In education, as in a lot of other fields, employers are looking for ways to get work done more cheaply and with more flexibility. They don’t want to have permanent staff, and are relying increasingly on casual labour. For workers, this means less job security, less pay, and fewer benefits.

Here at Trent, all academic workers who aren’t full-time professors are represented by Canadian Union of Public Employees (CUPE) Local 3908. The union gives workers, who are not only underpaid and undervalued but also often invisible, a presence in campus politics.

So who are these workers? And how does their presence on campus change the educational experience?

Contract faculty are people who are hired on a course-by-course basis to teach at the university, unlike permanent faculty, who are employed full-time on an on-going basis. Contract faculty are paid less and have to re-apply for every course they teach, even if they’ve been teaching it for ten years.

Because of the labour market, and also because of rules limiting their employment, contract faculty often teach at more than one university at a time, commuting between up to four different campuses in different cities every week in order to make enough money to live on and support a family.

It’s a common assumption that contract faculty are young people who are starting on their career and are teaching on contract while they wait for a permanent position to open up. Sometimes that’s true, but it’s not necessarily the case.

In fact, many contract faculty at Trent have spent their entire careers teaching university courses. Some combine teaching with some other professional or community activity, and others are teaching after retiring from another career.
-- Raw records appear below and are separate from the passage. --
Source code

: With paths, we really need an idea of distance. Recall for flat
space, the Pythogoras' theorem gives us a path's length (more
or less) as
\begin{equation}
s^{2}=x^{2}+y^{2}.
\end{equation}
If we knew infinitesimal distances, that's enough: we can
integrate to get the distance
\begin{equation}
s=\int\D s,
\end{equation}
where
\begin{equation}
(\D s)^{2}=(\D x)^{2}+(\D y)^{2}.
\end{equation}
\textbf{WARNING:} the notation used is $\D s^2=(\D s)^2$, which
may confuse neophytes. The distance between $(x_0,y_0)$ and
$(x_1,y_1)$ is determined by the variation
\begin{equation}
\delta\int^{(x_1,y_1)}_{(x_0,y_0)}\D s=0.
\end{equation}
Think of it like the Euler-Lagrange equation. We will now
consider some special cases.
Contract faculty are a diverse bunch with lots of different stories of how they got into education and why they do it.

On the other hand, Teaching Assistants (TAs) are mostly graduate students, studying either towards a master’s or doctoral degree. As part of their funding, they work for the university providing teaching support, usually in the form of leading discussions and marking assignments. TAs are hired as part of their admission to grad school, and are assigned courses each term.
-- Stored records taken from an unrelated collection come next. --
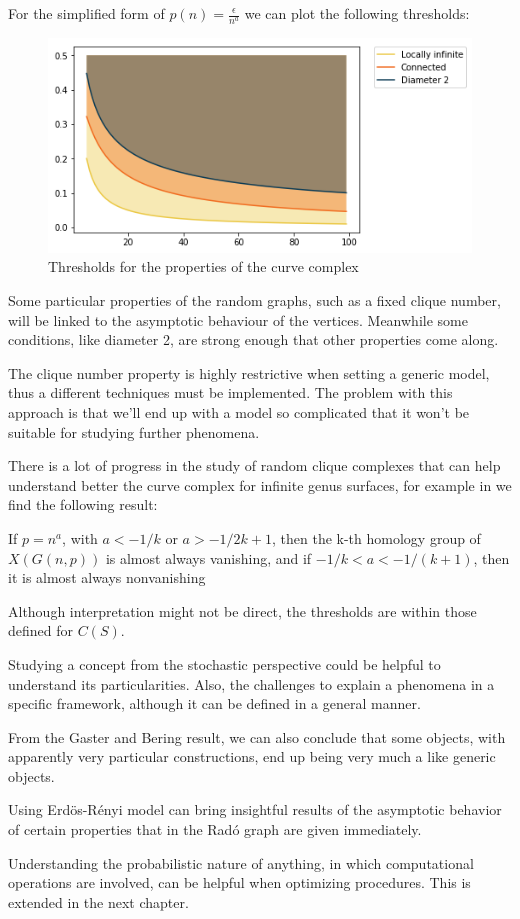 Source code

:For the simplified form of $p(n) = \frac{\epsilon}{n^{a}}$ we can plot the following thresholds:

\begin{figure}[h!]
	\centering
	\includegraphics[scale=0.7]{Python/Figures/ER-thresholds.png}
	\caption{Thresholds for the properties of the curve complex}
\end{figure}

Some particular properties of the random graphs, such as a fixed clique number, will be linked to the asymptotic behaviour of the vertices. Meanwhile some conditions, like diameter 2, are strong enough that other properties come along.

The clique number property is highly restrictive when setting a generic model, thus a different techniques must be implemented. The problem with this approach is that we'll end up with a model so complicated that it won't be suitable for studying further phenomena.

There is a lot of progress in the study of random clique complexes that can help understand better the curve complex for infinite genus surfaces, for example in \cite[Khale,09]{kahle2009topology} we find the following result:
\begin{theorem}
If $p=n^{a}$, with $a < -1/k$ or
$a > -1/2k+1$, then the k-th homology group of $X(G(n, p))$ is almost always vanishing, and if $-1/k < a < -1/(k + 1)$, then it is almost always nonvanishing
\end{theorem}
Although interpretation might not be direct, the thresholds are within those defined for $C(S)$.

Studying a concept from the stochastic perspective could be helpful to understand its particularities. Also, the challenges to explain a phenomena in a specific framework, although it can be defined in a general manner.

From the Gaster and Bering result, we can also conclude that some objects, with apparently very particular constructions, end up being very much a like generic objects.

Using Erdös-Rényi model can bring insightful results of the asymptotic behavior of certain properties that in the Radó graph are given immediately.

Understanding the probabilistic nature of anything, in which computational operations are involved, can be helpful when optimizing procedures. This is extended in the next chapter.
Although some people are in graduate school for a long time, generally universities only fund students for the first few years of the degree. After that they sometimes work as contract instructors, so there can be overlap between the two groups.

Over the past few years, universities have lost a lot of permanent faculty to retirements, and haven’t replaced them. At Trent, entire new programs and schools have been added without hiring any new permanent faculty. The university relies more and more on contract faculty to teach students.

Because contract faculty often teach at more than one school, it can be hard to build a sense of community. It’s not easy to establish relationships with students, to engage in extra-curricular activities, to generally be a citizen of the department or school. More and more those tasks are falling on contract faculty, or not happening at all.

With an increasing amount of teaching staff at universities in precarious employment, the public voice of faculty is a lot quieter. Universities have historically been places of critical engagement, places where social movements thrive, but casualization, by putting everyone’s job always on the line, makes everyone more cautious.

On the positive side, casualization breaks down a lot of the barriers between faculty and students, and professors and other workers that have historically divided universities. As more students and workers experience the butt-end of casualization, our shared sense of grievance and our belief that things should be different brings us together.

Back when universities were primarily staffed by permanently faculty, when students studied full-time in preparation for a career in permanent employment, contract faculty were a quiet exception; now that precarious employment is the norm, when students work part-time during school, contract faculty are being noticed as the new face of university teaching and a growing force in campus politics.